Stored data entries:
>>

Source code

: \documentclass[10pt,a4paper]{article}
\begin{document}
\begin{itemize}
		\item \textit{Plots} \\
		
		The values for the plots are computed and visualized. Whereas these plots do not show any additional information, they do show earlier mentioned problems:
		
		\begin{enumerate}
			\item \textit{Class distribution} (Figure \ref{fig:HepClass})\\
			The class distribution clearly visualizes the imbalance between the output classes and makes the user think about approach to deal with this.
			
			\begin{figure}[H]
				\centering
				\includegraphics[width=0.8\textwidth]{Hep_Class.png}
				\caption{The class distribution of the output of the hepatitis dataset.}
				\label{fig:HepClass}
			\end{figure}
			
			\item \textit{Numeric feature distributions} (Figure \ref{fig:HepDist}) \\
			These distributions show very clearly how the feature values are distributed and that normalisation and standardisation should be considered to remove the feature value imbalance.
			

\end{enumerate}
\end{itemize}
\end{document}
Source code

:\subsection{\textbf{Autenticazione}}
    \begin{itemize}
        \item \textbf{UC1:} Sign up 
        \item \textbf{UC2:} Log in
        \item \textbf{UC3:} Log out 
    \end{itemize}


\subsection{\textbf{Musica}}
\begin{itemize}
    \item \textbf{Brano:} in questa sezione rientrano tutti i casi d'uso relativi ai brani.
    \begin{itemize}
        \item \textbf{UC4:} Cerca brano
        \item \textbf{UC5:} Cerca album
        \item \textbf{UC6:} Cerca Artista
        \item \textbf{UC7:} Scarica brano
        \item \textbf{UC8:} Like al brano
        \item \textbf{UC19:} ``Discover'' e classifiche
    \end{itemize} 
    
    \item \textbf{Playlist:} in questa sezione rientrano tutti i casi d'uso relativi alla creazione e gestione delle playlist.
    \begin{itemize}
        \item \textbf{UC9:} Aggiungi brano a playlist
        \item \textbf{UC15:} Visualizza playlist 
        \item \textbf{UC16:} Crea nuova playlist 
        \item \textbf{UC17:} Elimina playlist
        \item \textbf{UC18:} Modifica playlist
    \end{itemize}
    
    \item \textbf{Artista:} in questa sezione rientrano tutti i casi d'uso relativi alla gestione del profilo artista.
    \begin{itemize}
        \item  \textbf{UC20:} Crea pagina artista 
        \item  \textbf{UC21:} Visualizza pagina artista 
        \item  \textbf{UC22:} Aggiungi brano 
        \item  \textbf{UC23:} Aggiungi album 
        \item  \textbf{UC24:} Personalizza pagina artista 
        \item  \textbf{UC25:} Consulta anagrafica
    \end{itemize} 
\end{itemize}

<<

Your objective: Every line from the first entry to the line containing "The class distribution clearly" should be transcribed exactly, and nothing beyond it.

Reply to the exercise:
Source code

: \documentclass[10pt,a4paper]{article}
\begin{document}
\begin{itemize}
		\item \textit{Plots} \\
		
		The values for the plots are computed and visualized. Whereas these plots do not show any additional information, they do show earlier mentioned problems:
		
		\begin{enumerate}
			\item \textit{Class distribution} (Figure \ref{fig:HepClass})\\
			The class distribution clearly visualizes the imbalance between the output classes and makes the user think about approach to deal with this.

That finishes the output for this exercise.